**TASK DIRECTIONS**
Without the pictures, set down exactly the lines from the one that contains "be found [here](https://www.hackerrank.com/uqcs-codejam-2023)." to the end of the entries, both included, and nothing besides.

[Document images with source code]
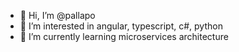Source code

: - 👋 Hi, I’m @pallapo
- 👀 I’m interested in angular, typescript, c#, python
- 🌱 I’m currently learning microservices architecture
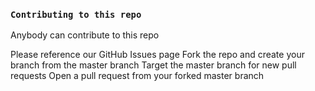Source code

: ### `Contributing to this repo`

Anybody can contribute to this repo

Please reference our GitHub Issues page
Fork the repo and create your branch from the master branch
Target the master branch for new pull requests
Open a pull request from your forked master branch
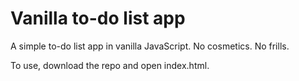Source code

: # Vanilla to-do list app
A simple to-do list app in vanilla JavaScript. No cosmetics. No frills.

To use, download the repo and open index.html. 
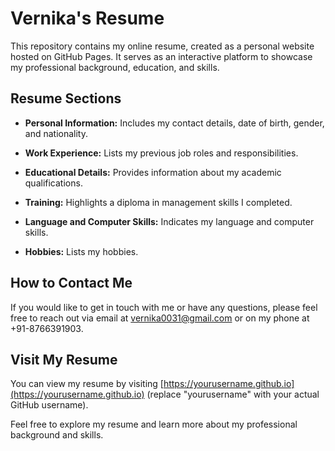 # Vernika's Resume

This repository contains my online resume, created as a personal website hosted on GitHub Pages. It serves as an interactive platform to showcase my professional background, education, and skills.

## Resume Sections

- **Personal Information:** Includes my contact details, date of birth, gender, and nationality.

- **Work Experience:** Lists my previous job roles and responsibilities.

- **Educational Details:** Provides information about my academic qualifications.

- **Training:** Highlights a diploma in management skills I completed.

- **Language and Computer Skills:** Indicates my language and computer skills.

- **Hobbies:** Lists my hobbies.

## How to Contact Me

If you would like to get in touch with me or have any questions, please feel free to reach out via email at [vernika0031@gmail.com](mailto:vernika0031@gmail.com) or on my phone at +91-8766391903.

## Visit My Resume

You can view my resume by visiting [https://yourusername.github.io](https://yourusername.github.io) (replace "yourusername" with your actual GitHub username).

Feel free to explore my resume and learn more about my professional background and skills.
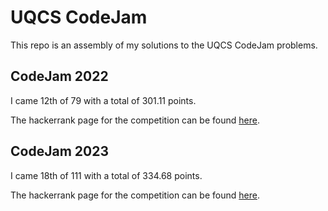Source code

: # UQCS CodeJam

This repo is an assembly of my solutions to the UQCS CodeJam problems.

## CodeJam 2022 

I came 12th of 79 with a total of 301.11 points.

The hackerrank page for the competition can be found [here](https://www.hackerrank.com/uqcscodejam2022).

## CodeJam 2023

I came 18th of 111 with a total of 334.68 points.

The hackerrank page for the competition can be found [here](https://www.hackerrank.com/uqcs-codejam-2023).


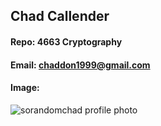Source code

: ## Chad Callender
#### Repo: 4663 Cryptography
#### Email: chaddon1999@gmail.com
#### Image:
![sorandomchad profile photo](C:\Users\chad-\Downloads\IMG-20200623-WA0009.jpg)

**TASK RESPONSE**
The hackerrank page for the competition can be found [here](https://www.hackerrank.com/uqcs-codejam-2023).


Source code

: ## Chad Callender
#### Repo: 4663 Cryptography
#### Email: chaddon1999@gmail.com
#### Image:
![sorandomchad profile photo](C:\Users\chad-\Downloads\IMG-20200623-WA0009.jpg)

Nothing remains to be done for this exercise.